A plant-based diet has been shown to have numerous health benefits, including reducing the risk of chronic conditions such as diabetes. Research suggests that a diet rich in plants may be better for preventing diabetes than a low-carb diet.

  • Studies have found that a higher ratio of plant to animal protein in the diet can help reduce the risk of cardiovascular disease.
  • A plant-based diet has been shown to have similar nutritional quality as a Mediterranean-style omnivorous diet pattern.

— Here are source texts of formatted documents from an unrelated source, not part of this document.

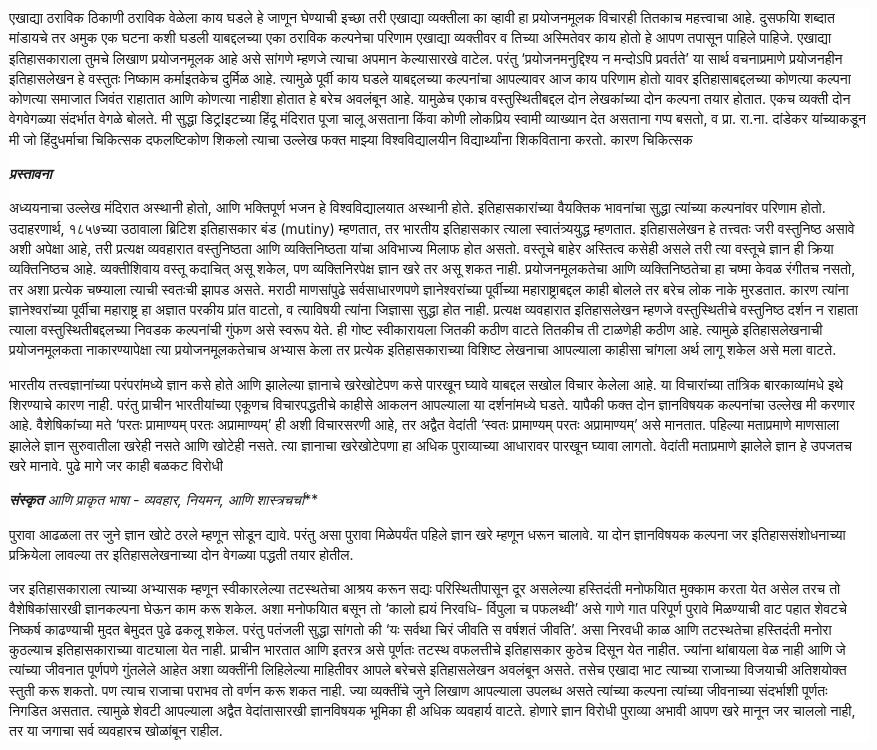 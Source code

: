 एखाद्या ठराविक ठिकाणी ठराविक वेळेला काय घडले हे जाणून घेण्याची इच्छा तरी एखाद्या व्यक्तीला का व्हावी हा प्रयोजनमूलक विचारही तितकाच महत्त्वाचा आहे. दुसफयिा शब्दात मांडायचे तर अमुक एक घटना कशी घडली याबद्दलच्या एका ठराविक कल्पनेचा परिणाम एखाद्या व्यक्तीवर व तिच्या अस्मितेवर काय होतो हे आपण तपासून पाहिले पाहिजे. एखाद्या इतिहासकाराला तुमचे लिखाण प्रयोजनमूलक आहे असे सांगणे म्हणजे त्याचा अपमान केल्यासारखे वाटेल. परंतु ‘प्रयोजनमनुद्दिश्य न मन्दोऽपि प्रवर्तते’ या सार्थ वचनाप्रमाणे प्रयोजनहीन इतिहासलेखन हे वस्तुतः निष्काम कर्माइतकेच दुर्मिळ आहे. त्यामुळे पूर्वी काय घडले याबद्दलच्या कल्पनांचा आपल्यावर आज काय परिणाम होतो यावर इतिहासाबद्दलच्या कोणत्या कल्पना कोणत्या समाजात जिवंत राहातात आणि कोणत्या नाहीशा होतात हे बरेच अवलंबून आहे. यामुळेच एकाच वस्तुस्थितीबद्दल दोन लेखकांच्या दोन कल्पना तयार होतात. एकच व्यक्ती दोन वेगवेगळ्या संदर्भात वेगळे बोलते. मी सुद्धा डिट्रIइटच्या हिंदू मंदिरात पूजा चालू असताना किंवा कोणी लोकप्रिय स्वामी व्याख्यान देत असताना गप्प बसतो, व प्रा. रा.ना. दांडेकर यांच्याकडून मी जो हिंदुधर्माचा चिकित्सक दफलष्टिकोण शिकलो त्याचा उल्लेख फक्त माझ्या विश्वविद्यालयीन विद्यार्थ्यांना शिकविताना करतो. कारण चिकित्सक

***प्रस्तावना***

अध्ययनाचा उल्लेख मंदिरात अस्थानी होतो, आणि भक्तिपूर्ण भजन हे विश्वविद्यालयात अस्थानी होते. इतिहासकारांच्या वैयक्तिक भावनांचा सुद्धा त्यांच्या कल्पनांवर परिणाम होतो. उदाहरणार्थ, १८५७च्या उठावाला ब्रिटिश इतिहासकार बंड \(mutiny\) म्हणतात, तर भारतीय इतिहासकार त्याला स्वातंत्र्ययुद्ध म्हणतात. इतिहासलेखन हे तत्त्वतः जरी वस्तुनिष्ठ असावे अशी अपेक्षा आहे, तरी प्रत्यक्ष व्यवहारात वस्तुनिष्ठता आणि व्यक्तिनिष्ठता यांचा अविभाज्य मिलाफ होत असतो. वस्तूचे बाहेर अस्तित्व कसेही असले तरी त्या वस्तूचे ज्ञान ही क्रिया व्यक्तिनिष्ठच आहे. व्यक्तीशिवाय वस्तू कदाचित् असू शकेल, पण व्यक्तिनिरपेक्ष ज्ञान खरे तर असू शकत नाही. प्रयोजनमूलकतेचा आणि व्यक्तिनिष्ठतेचा हा चष्मा केवळ रंगीतच नसतो, तर अशा प्रत्येक चष्म्याला त्याची स्वतःची झापड असते. मराठी माणसांपुढे सर्वसाधारणपणे ज्ञानेश्वरांच्या पूर्वीच्या महाराष्ट्राबद्दल काही बोलले तर बरेच लोक नाके मुरडतात. कारण त्यांना ज्ञानेश्वरांच्या पूर्वीचा महाराष्ट्र हा अज्ञात परकीय प्रांत वाटतो, व त्याविषयी त्यांना जिज्ञासा सुद्धा होत नाही. प्रत्यक्ष व्यवहारात इतिहासलेखन म्हणजे वस्तुस्थितीचे वस्तुनिष्ठ दर्शन न राहाता त्याला वस्तुस्थितीबद्दलच्या निवडक कल्पनांची गुंफण असे स्वरूप येते. ही गोष्ट स्वीकारायला जितकी कठीण वाटते तितकीच ती टाळणेही कठीण आहे. त्यामुळे इतिहासलेखनाची प्रयोजनमूलकता नाकारण्यापेक्षा त्या प्रयोजनमूलकतेचाच अभ्यास केला तर प्रत्येक इतिहासकाराच्या विशिष्ट लेखनाचा आपल्याला काहीसा चांगला अर्थ लागू शकेल असे मला वाटते.

भारतीय तत्त्वज्ञानांच्या परंपरांमध्ये ज्ञान कसे होते आणि झालेल्या ज्ञानाचे खरेखोटेपण कसे पारखून घ्यावे याबद्दल सखोल विचार केलेला आहे. या विचारांच्या तांत्रिक बारकाव्यांमधे इथे शिरण्याचे कारण नाही. परंतु प्राचीन भारतीयांच्या एकूणच विचारपद्धतीचे काहीसे आकलन आपल्याला या दर्शनांमध्ये घडते. यापैकी फक्त दोन ज्ञानविषयक कल्पनांचा उल्लेख मी करणार आहे. वैशेषिकांच्या मते ‘परतः प्रामाण्यम् परतः अप्रामाण्यम्’ ही अशी विचारसरणी आहे, तर अद्वैत वेदांती ‘स्वतः प्रामाण्यम् परतः अप्रामाण्यम्’ असे मानतात. पहिल्या मताप्रमाणे माणसाला झालेले ज्ञान सुरुवातीला खरेही नसते आणि खोटेही नसते. त्या ज्ञानाचा खरेखोटेपणा हा अधिक पुराव्याच्या आधारावर पारखून घ्यावा लागतो. वेदांती मताप्रमाणे झालेले ज्ञान हे उपजतच खरे मानावे. पुढे मागे जर काही बळकट विरोधी

***संस्कृत** आणि प्राकृत भाषा - व्यवहार, नियमन, आणि शास्त्रचर्चा***

पुरावा आढळला तर जुने ज्ञान खोटे ठरले म्हणून सोडून द्यावे. परंतु असा पुरावा मिळेपर्यंत पहिले ज्ञान खरे म्हणून धरून चालावे. या दोन ज्ञानविषयक कल्पना जर इतिहाससंशोधनाच्या प्रक्रियेला लावल्या तर इतिहासलेखनाच्या दोन वेगळ्या पद्धती तयार होतील.

जर इतिहासकाराला त्याच्या अभ्यासक म्हणून स्वीकारलेल्या तटस्थतेचा आश्रय करून सद्यः परिस्थितीपासून दूर असलेल्या हस्तिदंती मनोफयिात मुक्काम करता येत असेल तरच तो वैशेषिकांसारखी ज्ञानकल्पना घेऊन काम करू शकेल. अशा मनोफयिात बसून तो ‘कालो ह्ययं निरवधि- र्विपुला च पफलथ्वी’ असे गाणे गात परिपूर्ण पुरावे मिळण्याची वाट पहात शेवटचे निष्कर्ष काढण्याची मुदत बेमुदत पुढे ढकलू शकेल. परंतु पतंजली सुद्धा सांगतो की ‘यः सर्वथा चिरं जीवति स वर्षशतं जीवति’. असा निरवधी काळ आणि तटस्थतेचा हस्तिदंती मनोरा कुठल्याच इतिहासकाराच्या वाट्याला येत नाही. प्राचीन भारतात आणि इतरत्र असे पूर्णतः तटस्थ वफलत्तीचे इतिहासकार कुठेच दिसून येत नाहीत. ज्यांना थांबायला वेळ नाही आणि जे त्यांच्या जीवनात पूर्णपणे गुंतलेले आहेत अशा व्यक्तींनी लिहिलेल्या माहितीवर आपले बरेचसे इतिहासलेखन अवलंबून असते. तसेच एखादा भाट त्याच्या राजाच्या विजयाची अतिशयोक्त स्तुती करू शकतो. पण त्याच राजाचा पराभव तो वर्णन करू शकत नाही. ज्या व्यक्तींचे जुने लिखाण आपल्याला उपलब्ध असते त्यांच्या कल्पना त्यांच्या जीवनाच्या संदर्भाशी पूर्णतः निगडित असतात. त्यामुळे शेवटी आपल्याला अद्वैत वेदांतासारखी ज्ञानविषयक भूमिका ही अधिक व्यवहार्य वाटते. होणारे ज्ञान विरोधी पुराव्या अभावी आपण खरे मानून जर चाललो नाही, तर या जगाचा सर्व व्यवहारच खोळांबून राहील.
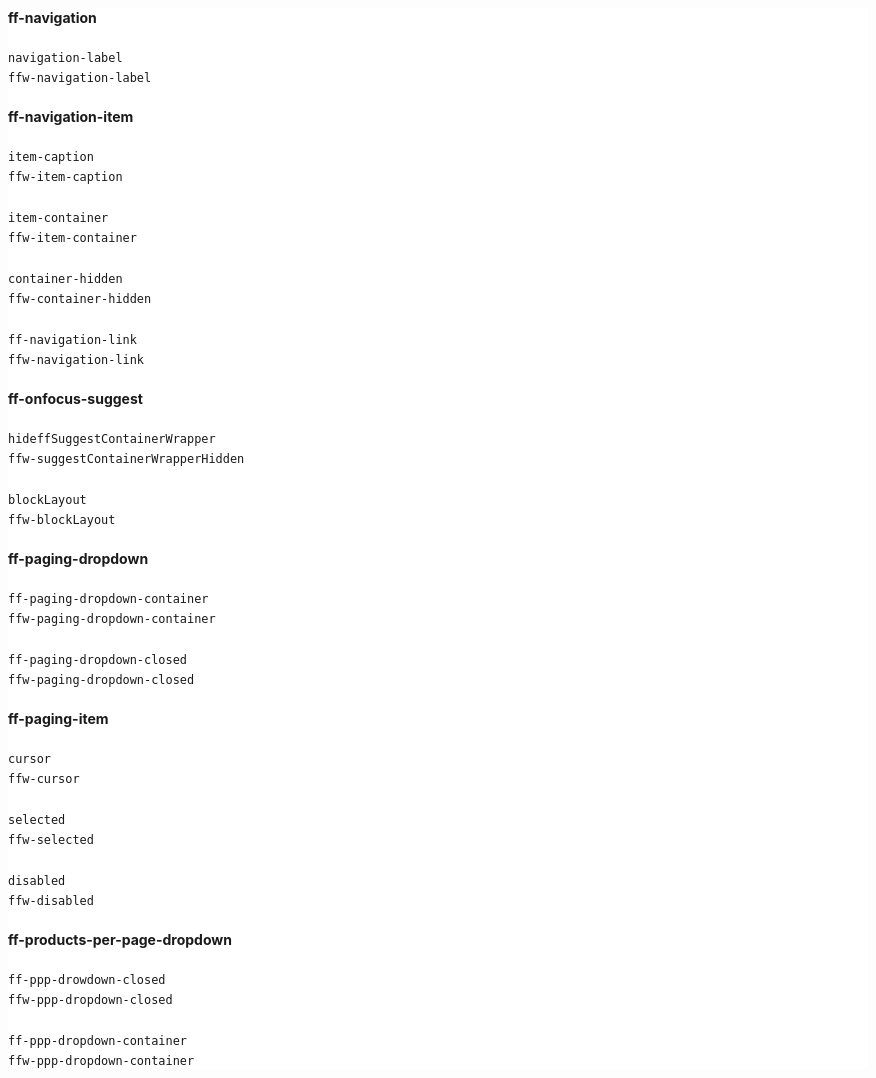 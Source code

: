 #### ff-navigation
```
navigation-label
ffw-navigation-label
```

#### ff-navigation-item
```
item-caption
ffw-item-caption

item-container
ffw-item-container

container-hidden
ffw-container-hidden

ff-navigation-link
ffw-navigation-link
```

#### ff-onfocus-suggest
```
hideffSuggestContainerWrapper
ffw-suggestContainerWrapperHidden

blockLayout
ffw-blockLayout
```

#### ff-paging-dropdown
```
ff-paging-dropdown-container
ffw-paging-dropdown-container

ff-paging-dropdown-closed
ffw-paging-dropdown-closed
```

#### ff-paging-item
```
cursor
ffw-cursor

selected
ffw-selected

disabled
ffw-disabled
```

#### ff-products-per-page-dropdown
```
ff-ppp-drowdown-closed 
ffw-ppp-dropdown-closed

ff-ppp-dropdown-container
ffw-ppp-dropdown-container
```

A plant-based diet consists mainly of:

  • Vegetables
  • Fruits
  • Whole grains
  • Beans
  • Nuts and seeds

While both vegetarian and vegan diets are types of plant-based diets, you don't have to completely cut out meat. You can still include it in moderation.

A healthy plant-based diet focuses on whole, fresh foods and avoids highly processed meat substitutes. The American Heart Association recommends choosing high-quality, nutrient-dense plant-based foods.

Diabetes Prevention: Plant-Based or Low-Carb?

Research suggests that a plant-based diet may be more effective in preventing diabetes than a low-carb diet based on animal products. A study found that 65% of adults would consider adopting a plant-based, low-fat diet if recommended by their doctor.

A recent poll highlighted the connection between a plant-based diet and type 2 diabetes prevention or reversal. A study cited in the poll showed that participants who followed a low-fat vegan diet were more likely to reduce or discontinue their diabetes medications compared to those following a standard recommended diet.

Get Started with Plant-Based Eating

Registered Dietitian Dawn Menning recommends starting slowly by introducing Meatless Monday into your routine. Gradually shift away from animal foods and make plants the star of the meal.

Search for easy-to-prepare vegetarian recipes that sound appealing to you and others in your household. With a little planning, you can enjoy the many benefits of a plant-based diet.